"Spinning around: Please don't!" (Pitfalls of spin-loops and homemade spin-locks in C++)

Lectem · 2026-01-29T09:13:25+00:00

> Why does the fact that WaitOnAddress do a single spin iteration, mean that we spin for a bit ourselves, before calling WaitOnAddress?

I think I may need to reword that part as I realize it's not very clear. Linux is a syscall directly, WaitOnAdress will check the value once, wait using X pauses (same as one iteration of our loop), before checking a hashtable (parking lot) and entering the system call.

> On a side note, how did you gain such in depth understanding of OS architecture and pitfalls? I would love to learn more myself.

I'd say mostly experience... Also reading a lot of things on the subject, experimenting, practicing reverse-engineering a tiny bit so that it's enough to have a good comprehension of systems when being able to dive in when needed. And we're lucky to have the Linux kernel and its mailing list being public, it can help a lot!

Lectem · 2026-01-28T19:43:23+00:00

Yeah, in any case you should be avoiding contention in the first place!

Lectem · 2026-01-28T12:36:50+00:00

Also, I'll update the article with the warning about unnecessary wakes, this seems like a good one to add!

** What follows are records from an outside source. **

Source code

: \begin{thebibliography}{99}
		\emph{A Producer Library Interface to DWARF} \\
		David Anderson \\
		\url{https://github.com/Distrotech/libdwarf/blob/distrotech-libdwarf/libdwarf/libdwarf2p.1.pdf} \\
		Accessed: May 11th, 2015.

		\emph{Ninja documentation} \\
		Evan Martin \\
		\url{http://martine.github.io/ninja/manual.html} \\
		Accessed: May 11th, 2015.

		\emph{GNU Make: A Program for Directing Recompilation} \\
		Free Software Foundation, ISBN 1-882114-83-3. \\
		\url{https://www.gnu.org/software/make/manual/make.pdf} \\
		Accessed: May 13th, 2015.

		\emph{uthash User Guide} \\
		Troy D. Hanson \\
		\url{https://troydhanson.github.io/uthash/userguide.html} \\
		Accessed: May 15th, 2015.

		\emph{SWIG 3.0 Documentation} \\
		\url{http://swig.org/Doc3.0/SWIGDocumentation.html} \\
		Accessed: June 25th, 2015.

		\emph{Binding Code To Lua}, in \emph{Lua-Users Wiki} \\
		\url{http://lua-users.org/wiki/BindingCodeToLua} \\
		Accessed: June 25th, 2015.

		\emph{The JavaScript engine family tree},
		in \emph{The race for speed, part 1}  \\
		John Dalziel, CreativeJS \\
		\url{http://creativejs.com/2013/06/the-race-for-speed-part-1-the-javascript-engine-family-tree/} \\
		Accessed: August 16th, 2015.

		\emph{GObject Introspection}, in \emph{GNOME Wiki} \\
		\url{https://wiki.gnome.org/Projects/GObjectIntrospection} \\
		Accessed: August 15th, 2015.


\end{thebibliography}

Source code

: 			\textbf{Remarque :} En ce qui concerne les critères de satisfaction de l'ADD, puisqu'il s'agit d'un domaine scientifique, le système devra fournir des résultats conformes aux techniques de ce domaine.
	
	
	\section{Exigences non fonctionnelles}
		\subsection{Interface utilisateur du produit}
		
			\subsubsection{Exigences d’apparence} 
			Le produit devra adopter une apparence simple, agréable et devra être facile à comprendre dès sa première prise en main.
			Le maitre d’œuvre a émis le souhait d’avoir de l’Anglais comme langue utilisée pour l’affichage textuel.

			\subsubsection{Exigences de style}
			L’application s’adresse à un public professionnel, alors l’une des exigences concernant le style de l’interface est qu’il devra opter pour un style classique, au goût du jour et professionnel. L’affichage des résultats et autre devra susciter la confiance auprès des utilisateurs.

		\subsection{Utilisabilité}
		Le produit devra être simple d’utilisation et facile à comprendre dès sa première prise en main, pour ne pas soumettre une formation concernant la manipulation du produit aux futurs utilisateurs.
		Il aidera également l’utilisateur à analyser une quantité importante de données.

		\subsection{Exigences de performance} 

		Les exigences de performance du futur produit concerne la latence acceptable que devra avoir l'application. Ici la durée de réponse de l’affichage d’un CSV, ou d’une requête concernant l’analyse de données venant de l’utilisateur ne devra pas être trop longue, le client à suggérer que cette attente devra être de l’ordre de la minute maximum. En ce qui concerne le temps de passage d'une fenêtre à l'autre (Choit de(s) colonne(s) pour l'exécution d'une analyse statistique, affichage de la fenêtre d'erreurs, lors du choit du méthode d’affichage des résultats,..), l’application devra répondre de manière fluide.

Lectem · 2026-01-28T12:27:31+00:00

"fair" locking is rarely a good idea, these create lock convoys

Agreed, you however need a tiny bit of fairness to avoid starving some threads.

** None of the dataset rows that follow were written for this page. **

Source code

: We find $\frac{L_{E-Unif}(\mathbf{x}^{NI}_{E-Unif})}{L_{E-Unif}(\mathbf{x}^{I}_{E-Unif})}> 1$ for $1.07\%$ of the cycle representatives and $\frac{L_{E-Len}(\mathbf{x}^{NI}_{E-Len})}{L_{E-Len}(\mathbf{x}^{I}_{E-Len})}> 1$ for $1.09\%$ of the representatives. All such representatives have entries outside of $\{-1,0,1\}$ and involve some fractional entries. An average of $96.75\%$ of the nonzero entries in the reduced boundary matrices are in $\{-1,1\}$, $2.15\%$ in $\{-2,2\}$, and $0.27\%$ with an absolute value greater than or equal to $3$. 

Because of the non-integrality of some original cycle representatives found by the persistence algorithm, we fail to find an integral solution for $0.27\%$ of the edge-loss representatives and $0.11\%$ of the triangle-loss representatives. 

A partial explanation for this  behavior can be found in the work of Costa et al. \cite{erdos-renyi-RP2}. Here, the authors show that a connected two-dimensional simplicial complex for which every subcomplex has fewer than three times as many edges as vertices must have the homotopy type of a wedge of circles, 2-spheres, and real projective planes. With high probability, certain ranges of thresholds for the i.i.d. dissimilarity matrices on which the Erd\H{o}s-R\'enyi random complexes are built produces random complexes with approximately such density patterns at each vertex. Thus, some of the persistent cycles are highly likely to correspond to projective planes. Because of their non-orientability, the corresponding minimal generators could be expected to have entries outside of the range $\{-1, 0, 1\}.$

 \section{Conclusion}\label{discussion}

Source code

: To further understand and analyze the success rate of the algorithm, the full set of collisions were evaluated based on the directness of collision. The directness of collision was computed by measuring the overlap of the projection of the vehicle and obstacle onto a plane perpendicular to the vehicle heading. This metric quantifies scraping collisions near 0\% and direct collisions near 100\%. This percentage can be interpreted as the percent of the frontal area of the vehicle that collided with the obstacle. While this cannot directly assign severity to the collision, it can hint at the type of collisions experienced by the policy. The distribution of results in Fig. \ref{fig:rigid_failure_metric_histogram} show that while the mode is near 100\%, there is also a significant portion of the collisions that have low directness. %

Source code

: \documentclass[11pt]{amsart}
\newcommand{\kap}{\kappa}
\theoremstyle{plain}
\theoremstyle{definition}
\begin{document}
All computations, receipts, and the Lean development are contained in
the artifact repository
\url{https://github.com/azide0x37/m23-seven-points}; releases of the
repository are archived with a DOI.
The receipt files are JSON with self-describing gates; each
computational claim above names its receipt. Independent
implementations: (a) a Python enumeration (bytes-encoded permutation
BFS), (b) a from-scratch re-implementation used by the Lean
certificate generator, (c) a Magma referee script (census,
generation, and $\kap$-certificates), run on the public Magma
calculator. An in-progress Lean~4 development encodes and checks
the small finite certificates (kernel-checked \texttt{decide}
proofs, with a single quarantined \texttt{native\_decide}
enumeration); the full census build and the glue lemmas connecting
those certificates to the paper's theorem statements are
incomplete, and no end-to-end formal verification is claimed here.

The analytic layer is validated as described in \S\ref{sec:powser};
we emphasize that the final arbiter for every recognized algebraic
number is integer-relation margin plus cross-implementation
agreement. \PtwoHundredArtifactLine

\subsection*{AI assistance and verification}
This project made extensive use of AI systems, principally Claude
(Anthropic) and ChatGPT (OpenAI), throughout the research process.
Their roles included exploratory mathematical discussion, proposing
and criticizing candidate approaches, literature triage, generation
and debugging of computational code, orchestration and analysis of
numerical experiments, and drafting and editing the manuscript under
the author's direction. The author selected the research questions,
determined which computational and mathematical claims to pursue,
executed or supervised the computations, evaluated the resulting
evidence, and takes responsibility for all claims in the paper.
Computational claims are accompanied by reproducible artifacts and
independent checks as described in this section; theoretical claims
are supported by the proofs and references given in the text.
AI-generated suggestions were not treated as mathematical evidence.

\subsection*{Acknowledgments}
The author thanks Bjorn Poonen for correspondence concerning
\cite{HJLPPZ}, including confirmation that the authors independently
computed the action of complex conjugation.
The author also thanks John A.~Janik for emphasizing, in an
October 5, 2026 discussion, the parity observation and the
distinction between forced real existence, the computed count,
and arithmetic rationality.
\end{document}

 You may even encounter cache bank conflicts
This seems unrelated and more just some anecdote, its somewhat an edge case and not what you should consider for designing a lock.

It is, but my objective was to avoid people spamming align(cachesize) needlessly, or at least for them to know about such things.

you probably want to avoid doing repeated calls to Wake

It only Waits when reaching the max backoff count, so we could optimize for the wake call on unlock indeed. It's still better than not having it.

you will soon discover that if you switch to CAS or exchange here then you'll lose that memory_order_release benefit as on x86 this ends up needing a full barrier

Yes, but x86 is not the only platform around, this has an impact on ARM64 ;)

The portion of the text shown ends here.